» **Problem statement**
Copies of all lines containing the string "density" are needed from the data below.

Data provided Start Marker

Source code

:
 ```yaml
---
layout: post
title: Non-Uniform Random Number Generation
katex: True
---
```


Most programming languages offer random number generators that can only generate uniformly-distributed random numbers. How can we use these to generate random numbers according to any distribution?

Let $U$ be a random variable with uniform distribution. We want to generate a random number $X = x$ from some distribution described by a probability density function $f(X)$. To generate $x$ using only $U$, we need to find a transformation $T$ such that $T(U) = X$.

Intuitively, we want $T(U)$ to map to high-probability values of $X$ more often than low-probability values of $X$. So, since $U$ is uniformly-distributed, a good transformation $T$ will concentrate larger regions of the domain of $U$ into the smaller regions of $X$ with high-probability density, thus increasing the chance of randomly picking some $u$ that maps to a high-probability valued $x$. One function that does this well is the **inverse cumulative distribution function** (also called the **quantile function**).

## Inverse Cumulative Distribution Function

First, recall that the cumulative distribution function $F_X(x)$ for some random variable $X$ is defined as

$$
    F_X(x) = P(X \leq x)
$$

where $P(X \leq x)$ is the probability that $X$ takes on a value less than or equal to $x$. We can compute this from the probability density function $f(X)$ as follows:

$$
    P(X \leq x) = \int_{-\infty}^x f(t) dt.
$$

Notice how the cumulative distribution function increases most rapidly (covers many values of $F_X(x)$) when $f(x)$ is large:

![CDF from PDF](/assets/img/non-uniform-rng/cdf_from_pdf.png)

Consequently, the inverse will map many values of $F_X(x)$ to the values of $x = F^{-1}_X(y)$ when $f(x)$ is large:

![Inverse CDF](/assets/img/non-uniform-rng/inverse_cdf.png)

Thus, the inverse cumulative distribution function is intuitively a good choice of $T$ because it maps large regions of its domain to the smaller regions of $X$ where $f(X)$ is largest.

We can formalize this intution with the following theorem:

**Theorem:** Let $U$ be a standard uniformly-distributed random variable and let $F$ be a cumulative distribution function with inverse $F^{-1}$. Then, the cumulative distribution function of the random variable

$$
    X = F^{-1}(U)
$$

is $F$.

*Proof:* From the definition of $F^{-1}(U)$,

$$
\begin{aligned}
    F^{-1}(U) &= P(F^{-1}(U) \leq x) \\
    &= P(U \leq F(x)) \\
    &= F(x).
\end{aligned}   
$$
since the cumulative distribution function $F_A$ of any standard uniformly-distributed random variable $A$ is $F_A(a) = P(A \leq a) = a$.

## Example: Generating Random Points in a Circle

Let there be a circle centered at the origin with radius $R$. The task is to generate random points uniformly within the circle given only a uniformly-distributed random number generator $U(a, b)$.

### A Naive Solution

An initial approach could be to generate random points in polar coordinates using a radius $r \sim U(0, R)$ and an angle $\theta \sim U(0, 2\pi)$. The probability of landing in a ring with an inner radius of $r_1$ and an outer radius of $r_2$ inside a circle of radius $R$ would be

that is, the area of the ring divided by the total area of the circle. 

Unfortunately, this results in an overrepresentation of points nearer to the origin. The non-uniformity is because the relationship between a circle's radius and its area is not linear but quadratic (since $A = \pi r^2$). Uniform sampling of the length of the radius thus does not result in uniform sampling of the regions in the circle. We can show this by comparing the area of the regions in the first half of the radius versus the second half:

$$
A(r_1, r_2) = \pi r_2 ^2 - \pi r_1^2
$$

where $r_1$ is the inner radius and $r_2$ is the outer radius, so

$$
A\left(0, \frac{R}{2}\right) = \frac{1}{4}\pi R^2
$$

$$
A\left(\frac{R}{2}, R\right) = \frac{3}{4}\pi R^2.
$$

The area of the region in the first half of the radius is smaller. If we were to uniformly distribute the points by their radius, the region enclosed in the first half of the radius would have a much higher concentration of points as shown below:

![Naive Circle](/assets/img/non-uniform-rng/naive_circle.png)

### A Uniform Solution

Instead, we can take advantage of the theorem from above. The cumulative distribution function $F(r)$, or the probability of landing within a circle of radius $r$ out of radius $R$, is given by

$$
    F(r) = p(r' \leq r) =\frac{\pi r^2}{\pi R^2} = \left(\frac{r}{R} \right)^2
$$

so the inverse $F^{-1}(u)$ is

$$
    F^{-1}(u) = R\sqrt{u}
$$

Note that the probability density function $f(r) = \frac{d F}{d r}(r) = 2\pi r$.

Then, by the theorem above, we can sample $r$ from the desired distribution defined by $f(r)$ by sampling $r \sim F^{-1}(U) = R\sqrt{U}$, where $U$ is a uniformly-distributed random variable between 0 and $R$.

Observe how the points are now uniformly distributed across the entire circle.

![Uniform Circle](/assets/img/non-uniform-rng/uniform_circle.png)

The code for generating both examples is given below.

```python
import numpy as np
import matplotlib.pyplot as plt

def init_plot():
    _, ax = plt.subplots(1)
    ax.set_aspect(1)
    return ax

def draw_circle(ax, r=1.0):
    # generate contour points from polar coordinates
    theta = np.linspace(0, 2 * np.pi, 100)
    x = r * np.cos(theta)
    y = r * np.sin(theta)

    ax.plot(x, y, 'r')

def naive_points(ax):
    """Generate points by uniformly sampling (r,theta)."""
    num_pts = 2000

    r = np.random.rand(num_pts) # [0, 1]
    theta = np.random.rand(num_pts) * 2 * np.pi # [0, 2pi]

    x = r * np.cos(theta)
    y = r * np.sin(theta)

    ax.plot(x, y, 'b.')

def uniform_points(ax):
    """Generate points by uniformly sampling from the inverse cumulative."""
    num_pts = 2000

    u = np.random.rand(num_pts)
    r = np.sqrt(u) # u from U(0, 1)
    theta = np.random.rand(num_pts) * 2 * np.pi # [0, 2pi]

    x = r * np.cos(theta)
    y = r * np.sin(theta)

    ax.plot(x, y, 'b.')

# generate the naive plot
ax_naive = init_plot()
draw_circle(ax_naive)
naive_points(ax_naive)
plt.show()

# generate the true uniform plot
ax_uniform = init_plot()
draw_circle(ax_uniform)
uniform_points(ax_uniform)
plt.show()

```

Data provided End Marker

» **Completed task**
Let $U$ be a random variable with uniform distribution. We want to generate a random number $X = x$ from some distribution described by a probability density function $f(X)$. To generate $x$ using only $U$, we need to find a transformation $T$ such that $T(U) = X$.
Intuitively, we want $T(U)$ to map to high-probability values of $X$ more often than low-probability values of $X$. So, since $U$ is uniformly-distributed, a good transformation $T$ will concentrate larger regions of the domain of $U$ into the smaller regions of $X$ with high-probability density, thus increasing the chance of randomly picking some $u$ that maps to a high-probability valued $x$. One function that does this well is the **inverse cumulative distribution function** (also called the **quantile function**).
where $P(X \leq x)$ is the probability that $X$ takes on a value less than or equal to $x$. We can compute this from the probability density function $f(X)$ as follows:
Note that the probability density function $f(r) = \frac{d F}{d r}(r) = 2\pi r$.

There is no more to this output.